***** THE INPUT *****

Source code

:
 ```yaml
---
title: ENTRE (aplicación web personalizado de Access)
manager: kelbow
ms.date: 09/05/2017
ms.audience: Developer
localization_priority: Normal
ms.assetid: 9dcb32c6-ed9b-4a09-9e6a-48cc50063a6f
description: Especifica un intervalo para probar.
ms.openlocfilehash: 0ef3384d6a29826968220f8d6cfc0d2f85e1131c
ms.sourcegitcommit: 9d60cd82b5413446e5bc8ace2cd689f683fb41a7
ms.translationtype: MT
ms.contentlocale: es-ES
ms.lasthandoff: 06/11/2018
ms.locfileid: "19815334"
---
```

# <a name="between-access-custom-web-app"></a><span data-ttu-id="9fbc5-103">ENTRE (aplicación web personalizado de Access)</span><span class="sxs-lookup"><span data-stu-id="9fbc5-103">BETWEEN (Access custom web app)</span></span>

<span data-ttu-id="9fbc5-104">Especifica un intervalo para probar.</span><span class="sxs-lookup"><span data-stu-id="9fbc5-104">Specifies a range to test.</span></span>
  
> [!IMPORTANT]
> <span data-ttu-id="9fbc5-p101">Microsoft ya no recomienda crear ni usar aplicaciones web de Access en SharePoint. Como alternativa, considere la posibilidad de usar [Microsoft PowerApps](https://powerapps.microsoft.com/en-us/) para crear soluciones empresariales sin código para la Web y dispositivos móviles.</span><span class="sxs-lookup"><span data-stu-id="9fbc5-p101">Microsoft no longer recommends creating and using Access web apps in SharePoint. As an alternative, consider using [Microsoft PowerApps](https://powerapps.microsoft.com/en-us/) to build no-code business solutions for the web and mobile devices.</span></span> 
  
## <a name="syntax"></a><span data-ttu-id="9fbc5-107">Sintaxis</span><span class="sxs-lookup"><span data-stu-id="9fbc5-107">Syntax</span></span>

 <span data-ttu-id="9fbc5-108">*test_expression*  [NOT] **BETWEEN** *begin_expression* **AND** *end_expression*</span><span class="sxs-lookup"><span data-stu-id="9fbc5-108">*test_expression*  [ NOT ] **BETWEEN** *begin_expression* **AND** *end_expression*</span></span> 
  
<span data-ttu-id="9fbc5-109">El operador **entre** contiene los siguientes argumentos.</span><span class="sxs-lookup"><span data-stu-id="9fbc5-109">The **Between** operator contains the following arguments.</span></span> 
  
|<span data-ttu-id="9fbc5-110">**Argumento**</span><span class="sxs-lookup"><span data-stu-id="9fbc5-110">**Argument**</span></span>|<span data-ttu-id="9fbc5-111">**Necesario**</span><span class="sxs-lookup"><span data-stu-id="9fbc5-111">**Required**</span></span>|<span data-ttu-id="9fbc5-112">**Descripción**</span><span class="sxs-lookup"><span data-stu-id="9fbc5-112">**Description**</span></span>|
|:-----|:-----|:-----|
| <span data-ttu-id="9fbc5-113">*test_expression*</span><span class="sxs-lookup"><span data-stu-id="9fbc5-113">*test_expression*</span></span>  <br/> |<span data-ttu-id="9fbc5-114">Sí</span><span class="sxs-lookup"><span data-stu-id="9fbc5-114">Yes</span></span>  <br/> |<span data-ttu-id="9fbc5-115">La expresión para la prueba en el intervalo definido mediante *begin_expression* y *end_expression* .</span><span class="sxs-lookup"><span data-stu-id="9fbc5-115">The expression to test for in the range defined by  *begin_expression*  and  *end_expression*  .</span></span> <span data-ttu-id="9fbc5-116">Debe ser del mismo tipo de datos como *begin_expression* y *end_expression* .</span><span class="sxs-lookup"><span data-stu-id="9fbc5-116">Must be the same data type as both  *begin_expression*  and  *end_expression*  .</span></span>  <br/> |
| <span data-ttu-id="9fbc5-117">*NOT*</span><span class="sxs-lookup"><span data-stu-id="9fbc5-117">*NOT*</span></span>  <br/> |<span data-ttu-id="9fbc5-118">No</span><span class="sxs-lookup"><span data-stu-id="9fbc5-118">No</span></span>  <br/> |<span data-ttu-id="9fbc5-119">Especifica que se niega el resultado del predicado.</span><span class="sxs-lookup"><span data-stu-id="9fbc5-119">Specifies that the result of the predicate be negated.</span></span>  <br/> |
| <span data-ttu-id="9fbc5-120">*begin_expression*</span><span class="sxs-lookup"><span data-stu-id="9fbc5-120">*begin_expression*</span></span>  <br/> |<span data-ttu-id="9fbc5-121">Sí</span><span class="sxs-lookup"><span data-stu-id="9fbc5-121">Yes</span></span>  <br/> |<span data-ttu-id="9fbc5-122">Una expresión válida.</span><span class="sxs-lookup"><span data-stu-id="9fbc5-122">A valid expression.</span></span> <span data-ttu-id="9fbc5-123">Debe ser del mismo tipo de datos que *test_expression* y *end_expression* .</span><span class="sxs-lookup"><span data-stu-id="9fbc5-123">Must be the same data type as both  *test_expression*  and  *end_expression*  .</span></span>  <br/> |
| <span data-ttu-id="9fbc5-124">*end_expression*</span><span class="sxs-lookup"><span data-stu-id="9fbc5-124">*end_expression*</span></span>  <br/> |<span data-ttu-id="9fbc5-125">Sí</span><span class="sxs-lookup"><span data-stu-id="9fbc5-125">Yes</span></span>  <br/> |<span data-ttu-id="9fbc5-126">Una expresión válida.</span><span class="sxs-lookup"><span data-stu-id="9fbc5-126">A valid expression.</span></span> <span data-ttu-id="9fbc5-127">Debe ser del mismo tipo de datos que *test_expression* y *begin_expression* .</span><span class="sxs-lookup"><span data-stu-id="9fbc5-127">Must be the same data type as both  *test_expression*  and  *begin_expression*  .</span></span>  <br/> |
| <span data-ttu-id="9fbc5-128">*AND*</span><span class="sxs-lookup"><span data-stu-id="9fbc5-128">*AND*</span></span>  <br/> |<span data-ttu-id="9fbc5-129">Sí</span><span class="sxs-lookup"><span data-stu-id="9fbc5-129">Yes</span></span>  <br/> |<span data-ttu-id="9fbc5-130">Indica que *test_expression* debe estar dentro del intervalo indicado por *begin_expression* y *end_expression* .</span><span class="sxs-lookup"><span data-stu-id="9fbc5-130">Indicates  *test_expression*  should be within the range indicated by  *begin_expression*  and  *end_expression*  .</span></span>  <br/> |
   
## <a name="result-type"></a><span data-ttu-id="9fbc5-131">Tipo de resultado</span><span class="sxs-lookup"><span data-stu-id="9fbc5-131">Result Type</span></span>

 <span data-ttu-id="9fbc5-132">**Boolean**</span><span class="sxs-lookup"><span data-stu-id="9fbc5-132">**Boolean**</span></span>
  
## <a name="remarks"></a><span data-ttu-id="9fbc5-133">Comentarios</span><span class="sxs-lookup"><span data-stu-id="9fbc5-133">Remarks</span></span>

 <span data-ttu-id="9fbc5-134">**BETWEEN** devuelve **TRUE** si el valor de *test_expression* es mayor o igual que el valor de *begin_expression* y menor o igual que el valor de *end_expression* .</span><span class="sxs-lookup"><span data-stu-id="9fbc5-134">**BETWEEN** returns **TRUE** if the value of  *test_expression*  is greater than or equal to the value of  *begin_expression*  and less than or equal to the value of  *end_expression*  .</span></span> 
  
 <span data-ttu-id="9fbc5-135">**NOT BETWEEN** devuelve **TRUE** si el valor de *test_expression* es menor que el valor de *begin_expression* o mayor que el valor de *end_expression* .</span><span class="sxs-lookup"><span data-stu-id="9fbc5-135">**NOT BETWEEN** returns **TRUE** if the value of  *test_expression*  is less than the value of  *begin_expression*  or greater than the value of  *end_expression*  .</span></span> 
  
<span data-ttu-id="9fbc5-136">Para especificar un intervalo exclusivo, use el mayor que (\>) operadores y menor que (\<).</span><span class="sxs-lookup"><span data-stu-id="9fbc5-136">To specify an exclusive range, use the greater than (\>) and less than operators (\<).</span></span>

*****

ASSIGNED TASK » From the records above, copy each line where the word "aplicación" can be found.

RESPONSE AREA »
title: ENTRE (aplicación web personalizado de Access)
# <a name="between-access-custom-web-app"></a><span data-ttu-id="9fbc5-103">ENTRE (aplicación web personalizado de Access)</span><span class="sxs-lookup"><span data-stu-id="9fbc5-103">BETWEEN (Access custom web app)</span></span>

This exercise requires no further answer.